И он заорал во всю грудь:
— Закрыть форточки, эй! Стрелять будем…
Из мрака выбежал, согнувшись и держа ружьё наперевес, Малов и, задыхаясь, быстро заговорил:
— Я там, — это, — делаю, а они… открывают окно, слышу. Это — чтобы стрелять меня…
— Имеют право! — глухо сказал Яковлев.
— Ах вы, мать…
Малов быстро вскинул ружьё к плечу, раздался сухой треск, — раз, два. Лицо солдата было бледно, ружьё в его руках дрожало, и штык рыл воздух. Рыжий солдат тоже приложился и, прислушиваясь, замер.
— Э, сволочь! — тихо сказал Яковлев, подбивая ствол ударом руки кверху. Раздался ещё выстрел. Рыжий быстро опустил ружьё и тряхнул Малова, схватив его за плечо.
— Перестань, ты…
Малов закачался на ногах и, видя, что все товарищи спокойны, смущённо заговорил:
— Ну и наро-од! Православного человека, солдата престолу-отечеству, — из окошка стрелять, а?
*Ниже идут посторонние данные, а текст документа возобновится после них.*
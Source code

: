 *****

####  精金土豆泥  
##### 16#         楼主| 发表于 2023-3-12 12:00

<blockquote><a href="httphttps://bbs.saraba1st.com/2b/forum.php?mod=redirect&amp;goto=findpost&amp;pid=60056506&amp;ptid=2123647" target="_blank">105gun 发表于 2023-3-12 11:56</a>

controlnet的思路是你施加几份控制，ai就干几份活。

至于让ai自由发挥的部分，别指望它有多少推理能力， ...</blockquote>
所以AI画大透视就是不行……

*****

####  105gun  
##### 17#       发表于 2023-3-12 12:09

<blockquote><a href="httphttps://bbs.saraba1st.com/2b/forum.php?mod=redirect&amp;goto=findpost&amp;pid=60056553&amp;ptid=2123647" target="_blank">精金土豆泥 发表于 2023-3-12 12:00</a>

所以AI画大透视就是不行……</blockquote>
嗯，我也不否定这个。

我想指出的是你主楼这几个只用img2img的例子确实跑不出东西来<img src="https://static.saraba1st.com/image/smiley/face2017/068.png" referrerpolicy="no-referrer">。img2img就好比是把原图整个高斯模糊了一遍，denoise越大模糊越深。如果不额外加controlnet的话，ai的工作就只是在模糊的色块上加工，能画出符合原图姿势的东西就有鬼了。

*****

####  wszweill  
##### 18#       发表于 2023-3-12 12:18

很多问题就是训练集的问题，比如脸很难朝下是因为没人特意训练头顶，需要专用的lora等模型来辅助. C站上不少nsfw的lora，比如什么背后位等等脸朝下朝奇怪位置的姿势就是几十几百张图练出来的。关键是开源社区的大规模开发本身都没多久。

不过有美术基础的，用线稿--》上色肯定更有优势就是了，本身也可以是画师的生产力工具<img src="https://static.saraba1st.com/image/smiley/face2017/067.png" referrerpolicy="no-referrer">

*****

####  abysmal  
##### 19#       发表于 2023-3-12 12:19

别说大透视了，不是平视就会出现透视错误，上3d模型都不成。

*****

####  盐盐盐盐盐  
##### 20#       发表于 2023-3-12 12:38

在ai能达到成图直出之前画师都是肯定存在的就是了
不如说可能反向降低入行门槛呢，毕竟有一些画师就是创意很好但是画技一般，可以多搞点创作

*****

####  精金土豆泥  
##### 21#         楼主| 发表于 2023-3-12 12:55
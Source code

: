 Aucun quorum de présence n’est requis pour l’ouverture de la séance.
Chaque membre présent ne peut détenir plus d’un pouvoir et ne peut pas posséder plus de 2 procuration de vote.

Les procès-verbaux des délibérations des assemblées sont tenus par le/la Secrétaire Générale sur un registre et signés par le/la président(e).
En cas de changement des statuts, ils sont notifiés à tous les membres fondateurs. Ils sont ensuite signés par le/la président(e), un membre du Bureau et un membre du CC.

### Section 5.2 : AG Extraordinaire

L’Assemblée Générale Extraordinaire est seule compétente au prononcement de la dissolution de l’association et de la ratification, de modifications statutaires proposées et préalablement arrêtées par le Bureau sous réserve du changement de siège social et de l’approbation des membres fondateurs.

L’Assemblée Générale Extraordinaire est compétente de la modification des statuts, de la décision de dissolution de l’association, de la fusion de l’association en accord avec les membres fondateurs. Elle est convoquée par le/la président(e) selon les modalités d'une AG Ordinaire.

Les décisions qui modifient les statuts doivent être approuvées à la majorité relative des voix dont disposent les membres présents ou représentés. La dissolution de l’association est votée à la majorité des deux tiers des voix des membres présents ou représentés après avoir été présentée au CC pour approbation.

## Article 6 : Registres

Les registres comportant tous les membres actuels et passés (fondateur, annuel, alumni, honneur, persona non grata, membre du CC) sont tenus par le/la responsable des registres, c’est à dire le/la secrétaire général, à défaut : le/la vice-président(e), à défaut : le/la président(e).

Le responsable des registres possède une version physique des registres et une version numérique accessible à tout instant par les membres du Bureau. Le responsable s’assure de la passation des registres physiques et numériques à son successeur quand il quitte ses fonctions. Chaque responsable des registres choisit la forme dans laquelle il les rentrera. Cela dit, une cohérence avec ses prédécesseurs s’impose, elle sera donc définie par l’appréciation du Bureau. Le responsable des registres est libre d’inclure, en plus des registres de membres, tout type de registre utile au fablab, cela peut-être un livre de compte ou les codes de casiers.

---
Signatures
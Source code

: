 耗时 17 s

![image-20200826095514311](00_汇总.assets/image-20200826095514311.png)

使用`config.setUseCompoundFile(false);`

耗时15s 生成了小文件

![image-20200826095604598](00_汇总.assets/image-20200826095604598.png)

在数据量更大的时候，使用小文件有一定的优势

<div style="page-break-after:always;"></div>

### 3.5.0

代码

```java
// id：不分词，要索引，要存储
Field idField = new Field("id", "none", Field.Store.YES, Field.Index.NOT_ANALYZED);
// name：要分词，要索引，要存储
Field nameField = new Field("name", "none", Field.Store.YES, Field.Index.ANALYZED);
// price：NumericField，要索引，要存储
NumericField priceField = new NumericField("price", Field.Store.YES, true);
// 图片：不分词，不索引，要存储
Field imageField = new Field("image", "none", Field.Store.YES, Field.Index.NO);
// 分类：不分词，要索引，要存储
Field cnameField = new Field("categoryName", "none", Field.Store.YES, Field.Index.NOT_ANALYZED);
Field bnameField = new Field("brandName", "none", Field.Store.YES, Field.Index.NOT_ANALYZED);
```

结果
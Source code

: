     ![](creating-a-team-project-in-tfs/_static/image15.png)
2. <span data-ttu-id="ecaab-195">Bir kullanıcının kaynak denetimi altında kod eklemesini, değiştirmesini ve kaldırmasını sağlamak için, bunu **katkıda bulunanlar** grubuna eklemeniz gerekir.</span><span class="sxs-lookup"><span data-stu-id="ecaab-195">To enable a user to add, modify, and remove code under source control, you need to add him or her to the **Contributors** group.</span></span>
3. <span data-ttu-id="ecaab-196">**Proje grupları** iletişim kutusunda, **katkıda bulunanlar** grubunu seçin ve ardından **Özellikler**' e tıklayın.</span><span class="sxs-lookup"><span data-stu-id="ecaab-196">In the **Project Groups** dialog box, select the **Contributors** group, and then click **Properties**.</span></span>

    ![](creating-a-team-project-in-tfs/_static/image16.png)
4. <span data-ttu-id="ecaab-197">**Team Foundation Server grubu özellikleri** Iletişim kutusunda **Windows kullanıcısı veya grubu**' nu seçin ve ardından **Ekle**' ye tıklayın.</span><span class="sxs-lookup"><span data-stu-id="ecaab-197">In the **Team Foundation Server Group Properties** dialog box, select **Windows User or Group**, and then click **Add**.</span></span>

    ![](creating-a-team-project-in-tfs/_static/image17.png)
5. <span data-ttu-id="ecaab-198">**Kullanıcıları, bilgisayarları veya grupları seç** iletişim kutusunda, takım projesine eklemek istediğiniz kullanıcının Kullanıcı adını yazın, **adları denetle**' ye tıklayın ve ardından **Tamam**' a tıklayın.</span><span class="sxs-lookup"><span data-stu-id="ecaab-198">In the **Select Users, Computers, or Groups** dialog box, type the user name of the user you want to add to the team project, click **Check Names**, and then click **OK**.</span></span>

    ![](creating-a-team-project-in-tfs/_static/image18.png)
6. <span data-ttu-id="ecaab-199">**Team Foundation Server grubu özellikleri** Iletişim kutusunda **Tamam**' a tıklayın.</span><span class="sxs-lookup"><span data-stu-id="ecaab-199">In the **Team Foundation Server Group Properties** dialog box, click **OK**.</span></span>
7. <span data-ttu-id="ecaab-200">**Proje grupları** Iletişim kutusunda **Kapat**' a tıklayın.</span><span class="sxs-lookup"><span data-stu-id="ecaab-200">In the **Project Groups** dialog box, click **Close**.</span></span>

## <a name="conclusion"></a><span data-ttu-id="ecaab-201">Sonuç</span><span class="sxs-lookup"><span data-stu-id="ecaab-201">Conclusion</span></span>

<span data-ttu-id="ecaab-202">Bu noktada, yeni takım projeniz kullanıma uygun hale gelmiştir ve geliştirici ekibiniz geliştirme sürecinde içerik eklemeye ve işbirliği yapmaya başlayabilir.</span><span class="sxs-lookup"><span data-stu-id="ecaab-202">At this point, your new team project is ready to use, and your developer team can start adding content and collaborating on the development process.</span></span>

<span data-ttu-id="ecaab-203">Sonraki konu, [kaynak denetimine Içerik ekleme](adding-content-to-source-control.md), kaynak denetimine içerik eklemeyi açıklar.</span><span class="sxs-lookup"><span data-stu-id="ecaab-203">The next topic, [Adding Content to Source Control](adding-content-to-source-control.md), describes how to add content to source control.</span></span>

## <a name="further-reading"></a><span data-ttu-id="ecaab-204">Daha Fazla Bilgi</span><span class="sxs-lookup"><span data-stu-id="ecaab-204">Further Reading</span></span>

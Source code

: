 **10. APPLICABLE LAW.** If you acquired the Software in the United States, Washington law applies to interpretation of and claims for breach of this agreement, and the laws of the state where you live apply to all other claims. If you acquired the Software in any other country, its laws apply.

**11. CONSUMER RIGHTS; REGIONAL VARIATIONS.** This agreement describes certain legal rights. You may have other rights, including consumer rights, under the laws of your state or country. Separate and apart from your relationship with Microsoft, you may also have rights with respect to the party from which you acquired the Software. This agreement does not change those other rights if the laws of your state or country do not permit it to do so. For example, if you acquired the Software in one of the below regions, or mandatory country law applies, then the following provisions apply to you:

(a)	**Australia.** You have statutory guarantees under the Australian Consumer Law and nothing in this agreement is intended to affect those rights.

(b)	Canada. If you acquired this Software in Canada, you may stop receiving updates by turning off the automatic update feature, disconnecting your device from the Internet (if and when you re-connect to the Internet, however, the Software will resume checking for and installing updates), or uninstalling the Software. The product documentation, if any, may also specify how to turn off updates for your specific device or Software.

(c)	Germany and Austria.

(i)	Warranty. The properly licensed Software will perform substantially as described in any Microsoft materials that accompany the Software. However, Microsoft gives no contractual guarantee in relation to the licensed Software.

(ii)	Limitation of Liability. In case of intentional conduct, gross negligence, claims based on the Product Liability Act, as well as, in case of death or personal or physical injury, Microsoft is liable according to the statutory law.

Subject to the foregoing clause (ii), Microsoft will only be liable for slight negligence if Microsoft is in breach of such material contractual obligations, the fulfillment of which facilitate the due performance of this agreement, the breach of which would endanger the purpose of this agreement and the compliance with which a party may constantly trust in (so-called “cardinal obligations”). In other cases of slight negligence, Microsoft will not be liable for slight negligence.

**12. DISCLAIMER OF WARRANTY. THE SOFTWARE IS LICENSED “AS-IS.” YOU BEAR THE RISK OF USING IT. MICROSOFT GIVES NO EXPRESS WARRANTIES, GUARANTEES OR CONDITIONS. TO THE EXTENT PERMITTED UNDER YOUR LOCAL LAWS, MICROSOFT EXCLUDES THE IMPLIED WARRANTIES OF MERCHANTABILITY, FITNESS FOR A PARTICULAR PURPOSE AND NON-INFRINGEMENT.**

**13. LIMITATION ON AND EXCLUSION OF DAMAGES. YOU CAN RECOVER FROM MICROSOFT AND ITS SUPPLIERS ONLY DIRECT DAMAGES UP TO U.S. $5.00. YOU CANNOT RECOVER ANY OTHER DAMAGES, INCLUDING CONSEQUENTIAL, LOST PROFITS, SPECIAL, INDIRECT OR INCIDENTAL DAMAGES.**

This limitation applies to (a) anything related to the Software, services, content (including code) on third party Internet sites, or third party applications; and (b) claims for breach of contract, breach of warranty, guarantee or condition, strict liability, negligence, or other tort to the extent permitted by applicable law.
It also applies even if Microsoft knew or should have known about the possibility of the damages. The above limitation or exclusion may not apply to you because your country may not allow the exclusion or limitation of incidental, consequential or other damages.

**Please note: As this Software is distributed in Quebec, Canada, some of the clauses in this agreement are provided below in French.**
— Трус! Почудилось тебе, — раздражённо сказал рыжий.
Малов завертелся, махая рукой.
— Ничего не почудилось! И не трус. Кому же охота помирать? — забормотал он, ковыряя пальцем замок ружья.
— Сами себя боитесь, — усмехаясь, молвил Яковлев.
Замолчали. И все четверо неподвижно смотрели на груду красных углей у своих ног.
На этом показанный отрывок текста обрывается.